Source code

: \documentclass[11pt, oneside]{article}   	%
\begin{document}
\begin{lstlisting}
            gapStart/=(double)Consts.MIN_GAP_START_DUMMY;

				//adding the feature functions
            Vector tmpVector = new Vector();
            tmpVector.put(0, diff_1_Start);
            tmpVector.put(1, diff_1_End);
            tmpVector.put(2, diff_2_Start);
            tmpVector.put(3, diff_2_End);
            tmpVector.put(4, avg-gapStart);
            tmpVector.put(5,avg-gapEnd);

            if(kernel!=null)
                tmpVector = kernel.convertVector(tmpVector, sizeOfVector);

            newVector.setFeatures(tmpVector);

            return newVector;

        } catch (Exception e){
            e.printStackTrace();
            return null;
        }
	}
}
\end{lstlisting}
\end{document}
§ §
## Assignment
All of the material above is to be repeated exactly.

## Worked solution
Source code

: \documentclass[11pt, oneside]{article}   	%
\begin{document}
\begin{lstlisting}
            gapStart/=(double)Consts.MIN_GAP_START_DUMMY;

				//adding the feature functions
            Vector tmpVector = new Vector();
            tmpVector.put(0, diff_1_Start);
            tmpVector.put(1, diff_1_End);
            tmpVector.put(2, diff_2_Start);
            tmpVector.put(3, diff_2_End);
            tmpVector.put(4, avg-gapStart);
            tmpVector.put(5,avg-gapEnd);

            if(kernel!=null)
                tmpVector = kernel.convertVector(tmpVector, sizeOfVector);

            newVector.setFeatures(tmpVector);

            return newVector;

        } catch (Exception e){
            e.printStackTrace();
            return null;
        }
	}
}
\end{lstlisting}
\end{document}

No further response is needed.